November/December 1994, Pages 64-65
Middle East and Peace Activism
By Janet McMahon
AAI, Americans for Peace Now Host Beilin, Shaath
Americans for Peace Now and the Arab American Institute jointly
hosted a luncheon marking the first anniversary of the Yasser Arafat-Yitzhak
Rabin handshake and featuring talks by major players in the negotiations
that led up to that historic event. Israeli Deputy Foreign Minister
Yossi Beilin apportioned blame for the long Palestinian-Israeli
stalemate to Israelis as well as Palestinians.
"Something like [the Declaration of Principles] could have
happened long before," Beilin said. "It did not happen
because of the truisms that kept us from moving ahead." Among
the truisms he listed the belief that "the first Israeli who
shook hands would face the end of his career" and "the
feeling that Peace Now was premature."
However, Beilin said, "those of us who believed in Peace Now
were right. There is an agreement with the Palestinians, and there
is no way back." Although he said the agreement with the Palestinians
"was the most difficult" and "most emotional,"

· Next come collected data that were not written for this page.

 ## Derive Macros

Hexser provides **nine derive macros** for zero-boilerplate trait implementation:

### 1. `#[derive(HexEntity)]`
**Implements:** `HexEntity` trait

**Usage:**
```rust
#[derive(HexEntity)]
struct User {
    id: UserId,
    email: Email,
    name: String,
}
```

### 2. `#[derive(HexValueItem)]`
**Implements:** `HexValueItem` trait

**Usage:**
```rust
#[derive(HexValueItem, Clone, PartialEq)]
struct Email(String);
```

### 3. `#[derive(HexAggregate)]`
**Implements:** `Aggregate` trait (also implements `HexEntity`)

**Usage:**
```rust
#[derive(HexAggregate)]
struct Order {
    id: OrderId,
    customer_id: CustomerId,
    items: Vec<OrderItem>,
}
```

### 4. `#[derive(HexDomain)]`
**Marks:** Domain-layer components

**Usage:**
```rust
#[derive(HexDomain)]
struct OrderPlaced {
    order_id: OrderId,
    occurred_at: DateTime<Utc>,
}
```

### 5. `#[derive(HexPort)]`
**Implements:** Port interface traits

he was not optimistic that there would be an agreement with Syria
before the end of the year, as other members of his government have
predicted. He warned, instead, that "it is my feeling that
we have 10 or 11 months, no more." After that, he said, "we
will be in the middle of the [1996] electoral campaigns in both
countries [Israel and the U.S.]. Without peace with Syria we are
not going to have comprehensive peace in the Middle East. It will
be very sad if the experience of '93-'94 will be just another date
in the long list of missed opportunities."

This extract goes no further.